(815) 503-0286 matt@matthewlbrennan.com

With the onset of content marketing, a lot of bloggers are feeling the pressure to post more frequently. That means the constant need to generate blog ideas. With a little creativity and a combination of methods, you can be generating enough ideas no matter your industry or blog subject matter.

I’ve found myself in a few conversations recently with fellow bloggers about how to find ideas. It seemed like something worth writing about in detail again. A blog idea about finding blog ideas seems a little like the “show about nothing” sitcom idea on Seinfeld, but it’s an important concept.

I’m going to make an important statement here that I don’t want you to take in the warm and cozy, “we’re all winners here” kind of way. Ready? In the creative process, there’s no such thing as a bad idea. There, I said it. I’ll explain what I mean in more detail in a second. But first, I want you to know that writing for your business isn’t like those children’s t-ball games where everybody is issued a trophy.

There are good ideas that you can run with, and then there are ideas that need a little work. Running with an idea that misses the mark can cost you potential readers. It can mean business. It’s a quick path to invisibility in Twitter streams and Facebook news feeds. It can cost you the trophy. No one wants to read something that doesn’t interest them. That’s common sense.

When you’re in the idea generation phase, you don’t want to kill ideas before you think about how to improve them. Some of the world’s greatest literature probably sounded a little hair brained before it went through the editing process. The point is this: get creative first. Then let your internal editor do its thing.

Before you hit publish, make sure that what you’ve written about is something that will resonate with your audience. Ask yourself:

  • if it’s something that the people you’ve talked with in person have shown interest in.
  • if it has a clear benefit to your audience.
  • if your idea is fully formed. Are there aspects that still remain unclear to your readers?

If your idea doesn’t meet these standards, or simply falls flat, don’t hit publish. Just because it’s easy to put your work out in front of thousands, doesn’t mean that you should.

Here are a few suggestions to finding blog ideas that will generate business:

Read a lot. I’m the type of person who will be reading the back of the cereal box at breakfast if there’s nothing else around. You have five minutes of downtime? Fire up the Kindle app on your smart phone. Read that blog post that piqued your curiosity earlier. Read everything you can get your hands on both inside and outside your industry. The things that interest you outside your industry are part of who you are, and can make you a better writer. They also help you bring ideas to the table that can improve your business and your industry.

Tie your outside interests back to your industry. Do you have a favorite way to spend your time away from your business? A favorite team or show? It’s time to think about them in a new way. How do they relate back to the ideas you’re trying to convey on your blog? It’s time to tell your readers. For example, I’ve written posts on what being a Cubs fan has taught me about marketing, and what being a dad has taught me about business. Both posts have done well.

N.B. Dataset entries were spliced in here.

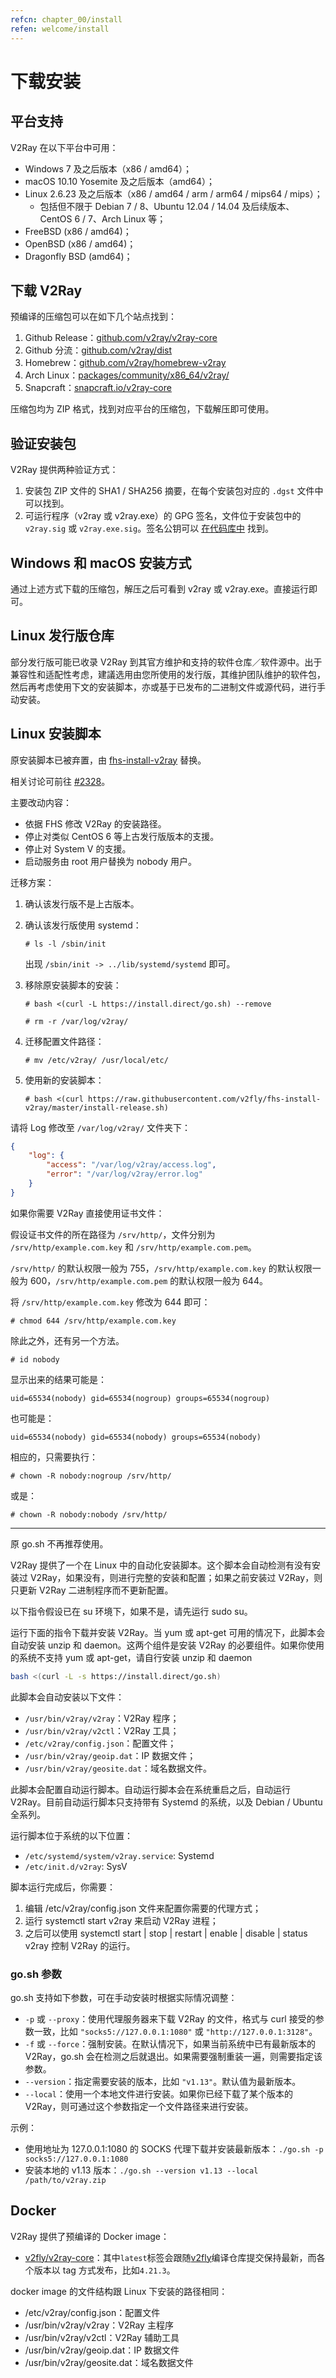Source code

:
 ```yaml
---
refcn: chapter_00/install
refen: welcome/install
---
```


# 下载安装

## 平台支持

V2Ray 在以下平台中可用：

* Windows 7 及之后版本（x86 / amd64）；
* macOS 10.10 Yosemite 及之后版本（amd64）；
* Linux 2.6.23 及之后版本（x86 / amd64 / arm / arm64 / mips64 / mips）；
  * 包括但不限于 Debian 7 / 8、Ubuntu 12.04 / 14.04 及后续版本、CentOS 6 / 7、Arch Linux 等；
* FreeBSD (x86 / amd64)；
* OpenBSD (x86 / amd64)；
* Dragonfly BSD (amd64)；

## 下载 V2Ray

预编译的压缩包可以在如下几个站点找到：

1. Github Release：[github.com/v2ray/v2ray-core](https://github.com/v2ray/v2ray-core/releases)
2. Github 分流：[github.com/v2ray/dist](https://github.com/v2ray/dist/)
3. Homebrew：[github.com/v2ray/homebrew-v2ray](https://github.com/v2ray/homebrew-v2ray)
4. Arch Linux：[packages/community/x86_64/v2ray/](https://www.archlinux.org/packages/community/x86_64/v2ray/)
5. Snapcraft：[snapcraft.io/v2ray-core](https://snapcraft.io/v2ray-core)

压缩包均为 ZIP 格式，找到对应平台的压缩包，下载解压即可使用。

## 验证安装包

V2Ray 提供两种验证方式：

1. 安装包 ZIP 文件的 SHA1 / SHA256 摘要，在每个安装包对应的 `.dgst` 文件中可以找到。
2. 可运行程序（v2ray 或 v2ray.exe）的 GPG 签名，文件位于安装包中的 `v2ray.sig` 或 `v2ray.exe.sig`。签名公钥可以 [在代码库中](https://raw.githubusercontent.com/v2ray/v2ray-core/master/release/verify/official_release.asc) 找到。

## Windows 和 macOS 安装方式

通过上述方式下载的压缩包，解压之后可看到 v2ray 或 v2ray.exe。直接运行即可。

## Linux 发行版仓库

部分发行版可能已收录 V2Ray 到其官方维护和支持的软件仓库／软件源中。出于兼容性和适配性考虑，建議选用由您所使用的发行版，其维护团队维护的软件包，然后再考虑使用下文的安装脚本，亦或基于已发布的二进制文件或源代码，进行手动安装。

## Linux 安装脚本

原安装脚本已被弃置，由 [fhs-install-v2ray](https://github.com/v2fly/fhs-install-v2ray) 替换。

相关讨论可前往 [#2328](https://github.com/v2ray/v2ray-core/issues/2328)。

主要改动内容：

* 依据 FHS 修改 V2Ray 的安装路径。
* 停止对类似 CentOS 6 等上古发行版版本的支援。
* 停止对 System V 的支援。
* 启动服务由 root 用户替换为 nobody 用户。

迁移方案：

1. 确认该发行版不是上古版本。
2. 确认该发行版使用 systemd：

    ```plain
    # ls -l /sbin/init
    ```

    出现 `/sbin/init -> ../lib/systemd/systemd` 即可。

3. 移除原安装脚本的安装：

    ```plain
    # bash <(curl -L https://install.direct/go.sh) --remove

    # rm -r /var/log/v2ray/
    ```

4. 迁移配置文件路径：

    ```plain
    # mv /etc/v2ray/ /usr/local/etc/
    ```

5. 使用新的安装脚本：

    ```plain
    # bash <(curl https://raw.githubusercontent.com/v2fly/fhs-install-v2ray/master/install-release.sh)
    ```

请将 Log 修改至 `/var/log/v2ray/` 文件夹下：

```json
{
    "log": {
        "access": "/var/log/v2ray/access.log",
        "error": "/var/log/v2ray/error.log"
    }
}
```

如果你需要 V2Ray 直接使用证书文件：

假设证书文件的所在路径为 `/srv/http/`，文件分别为 `/srv/http/example.com.key` 和 `/srv/http/example.com.pem`。

`/srv/http/` 的默认权限一般为 755，`/srv/http/example.com.key` 的默认权限一般为 600，`/srv/http/example.com.pem` 的默认权限一般为 644。

将 `/srv/http/example.com.key` 修改为 644 即可：

```plain
# chmod 644 /srv/http/example.com.key
```

除此之外，还有另一个方法。

```plain
# id nobody
```

显示出来的结果可能是：

```plain
uid=65534(nobody) gid=65534(nogroup) groups=65534(nogroup)
```

也可能是：

```plain
uid=65534(nobody) gid=65534(nobody) groups=65534(nobody)
```

相应的，只需要执行：

```plain
# chown -R nobody:nogroup /srv/http/
```

或是：

```plain
# chown -R nobody:nobody /srv/http/
```

---

原 go.sh 不再推荐使用。

V2Ray 提供了一个在 Linux 中的自动化安装脚本。这个脚本会自动检测有没有安装过 V2Ray，如果没有，则进行完整的安装和配置；如果之前安装过 V2Ray，则只更新 V2Ray 二进制程序而不更新配置。

以下指令假设已在 su 环境下，如果不是，请先运行 sudo su。

运行下面的指令下载并安装 V2Ray。当 yum 或 apt-get 可用的情况下，此脚本会自动安装 unzip 和 daemon。这两个组件是安装 V2Ray 的必要组件。如果你使用的系统不支持 yum 或 apt-get，请自行安装 unzip 和 daemon

```bash
bash <(curl -L -s https://install.direct/go.sh)
```

此脚本会自动安装以下文件：

* `/usr/bin/v2ray/v2ray`：V2Ray 程序；
* `/usr/bin/v2ray/v2ctl`：V2Ray 工具；
* `/etc/v2ray/config.json`：配置文件；
* `/usr/bin/v2ray/geoip.dat`：IP 数据文件；
* `/usr/bin/v2ray/geosite.dat`：域名数据文件。

此脚本会配置自动运行脚本。自动运行脚本会在系统重启之后，自动运行 V2Ray。目前自动运行脚本只支持带有 Systemd 的系统，以及 Debian / Ubuntu 全系列。

运行脚本位于系统的以下位置：

* `/etc/systemd/system/v2ray.service`: Systemd
* `/etc/init.d/v2ray`: SysV

脚本运行完成后，你需要：

1. 编辑 /etc/v2ray/config.json 文件来配置你需要的代理方式；
2. 运行 systemctl start v2ray 来启动 V2Ray 进程；
3. 之后可以使用 systemctl start | stop | restart | enable | disable | status v2ray 控制 V2Ray 的运行。

### go.sh 参数

go.sh 支持如下参数，可在手动安装时根据实际情况调整：

* `-p` 或 `--proxy`：使用代理服务器来下载 V2Ray 的文件，格式与 curl 接受的参数一致，比如 `"socks5://127.0.0.1:1080"` 或 `"http://127.0.0.1:3128"`。
* `-f` 或 `--force`：强制安装。在默认情况下，如果当前系统中已有最新版本的 V2Ray，go.sh 会在检测之后就退出。如果需要强制重装一遍，则需要指定该参数。
* `--version`：指定需要安装的版本，比如 `"v1.13"`。默认值为最新版本。
* `--local`：使用一个本地文件进行安装。如果你已经下载了某个版本的 V2Ray，则可通过这个参数指定一个文件路径来进行安装。

示例：

* 使用地址为 127.0.0.1:1080 的 SOCKS 代理下载并安装最新版本：```./go.sh -p socks5://127.0.0.1:1080```
* 安装本地的 v1.13 版本：```./go.sh --version v1.13 --local /path/to/v2ray.zip```

## Docker

V2Ray 提供了预编译的 Docker image：

* [v2fly/v2ray-core](https://hub.docker.com/r/v2fly/v2fly-core)：其中`latest`标签会跟随[v2fly](https://github.com/v2fly/docker-fly)编译仓库提交保持最新，而各个版本以 tag 方式发布，比如`4.21.3`。

docker image 的文件结构跟 Linux 下安装的路径相同：

* /etc/v2ray/config.json：配置文件
* /usr/bin/v2ray/v2ray：V2Ray 主程序
* /usr/bin/v2ray/v2ctl：V2Ray 辅助工具
* /usr/bin/v2ray/geoip.dat：IP 数据文件
* /usr/bin/v2ray/geosite.dat：域名数据文件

Think about all those questions. You must have had several conversations in the past with customers who have questions. If they have questions in real life, chances are, people are searching for answers online as well. This is a great way to turn your blog into a resource. Not everyone comes to the table with an expert skill set in your industry. They also don’t want to be advertised to, or sold to. They want information. Start answering questions.

Step away from the computer. When you stress out about something, sometimes you need to find a way to take the pressure off. Even if it’s unloading the dishwasher or taking the garbage out. An idea can strike when you relax your mind a little bit. Creativity of any type isn’t limited to the 9 to 5. Let it flow. Don’t forget to jot your idea down if it’ll be a little while before you’re back at it.

Free write. Create lists and things in your phone if you need to. Keep a journal. Sometimes when you’re writing about something unrelated, more inspiration will strike.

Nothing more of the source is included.